--- The input Enclosed Below ---
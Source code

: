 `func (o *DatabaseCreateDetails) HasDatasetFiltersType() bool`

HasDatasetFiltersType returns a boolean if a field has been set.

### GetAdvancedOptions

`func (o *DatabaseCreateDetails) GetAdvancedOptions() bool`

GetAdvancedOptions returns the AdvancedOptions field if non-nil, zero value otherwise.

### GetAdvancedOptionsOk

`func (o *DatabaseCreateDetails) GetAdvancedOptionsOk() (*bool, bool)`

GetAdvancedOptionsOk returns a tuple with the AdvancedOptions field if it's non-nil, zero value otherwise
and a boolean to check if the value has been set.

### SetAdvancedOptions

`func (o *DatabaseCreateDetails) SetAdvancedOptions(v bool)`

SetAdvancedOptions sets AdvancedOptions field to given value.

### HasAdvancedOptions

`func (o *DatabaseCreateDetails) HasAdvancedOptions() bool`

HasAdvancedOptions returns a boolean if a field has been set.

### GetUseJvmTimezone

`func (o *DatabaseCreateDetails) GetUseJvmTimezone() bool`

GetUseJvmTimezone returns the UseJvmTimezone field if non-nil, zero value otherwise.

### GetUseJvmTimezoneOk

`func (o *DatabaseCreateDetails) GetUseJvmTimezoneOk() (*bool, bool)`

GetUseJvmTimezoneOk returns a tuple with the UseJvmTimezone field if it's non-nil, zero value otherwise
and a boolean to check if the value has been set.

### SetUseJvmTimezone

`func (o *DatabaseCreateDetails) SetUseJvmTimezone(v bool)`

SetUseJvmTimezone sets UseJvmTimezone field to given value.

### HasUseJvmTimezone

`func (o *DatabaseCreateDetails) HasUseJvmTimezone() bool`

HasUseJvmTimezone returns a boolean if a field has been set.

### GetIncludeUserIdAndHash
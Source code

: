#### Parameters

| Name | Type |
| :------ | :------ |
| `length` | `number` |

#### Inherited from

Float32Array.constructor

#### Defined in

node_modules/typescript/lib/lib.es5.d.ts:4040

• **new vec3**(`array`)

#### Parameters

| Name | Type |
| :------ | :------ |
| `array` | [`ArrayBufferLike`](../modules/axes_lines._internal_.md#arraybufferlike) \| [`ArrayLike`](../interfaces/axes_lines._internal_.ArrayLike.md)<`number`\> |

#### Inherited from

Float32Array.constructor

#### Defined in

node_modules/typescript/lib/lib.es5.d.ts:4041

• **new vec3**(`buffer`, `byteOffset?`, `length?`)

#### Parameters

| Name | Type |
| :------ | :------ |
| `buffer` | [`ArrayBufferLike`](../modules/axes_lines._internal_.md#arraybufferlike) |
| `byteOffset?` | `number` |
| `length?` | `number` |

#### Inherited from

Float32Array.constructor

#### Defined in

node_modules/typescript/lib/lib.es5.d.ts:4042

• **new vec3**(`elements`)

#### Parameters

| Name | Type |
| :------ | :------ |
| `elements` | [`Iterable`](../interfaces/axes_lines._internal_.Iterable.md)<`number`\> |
--- End of Enclosed The input ---
▸ What you should do: Answer required as a bare number: state how many lines in the material contain the word "SetUseJvmTimezone".

▸ Task response: 3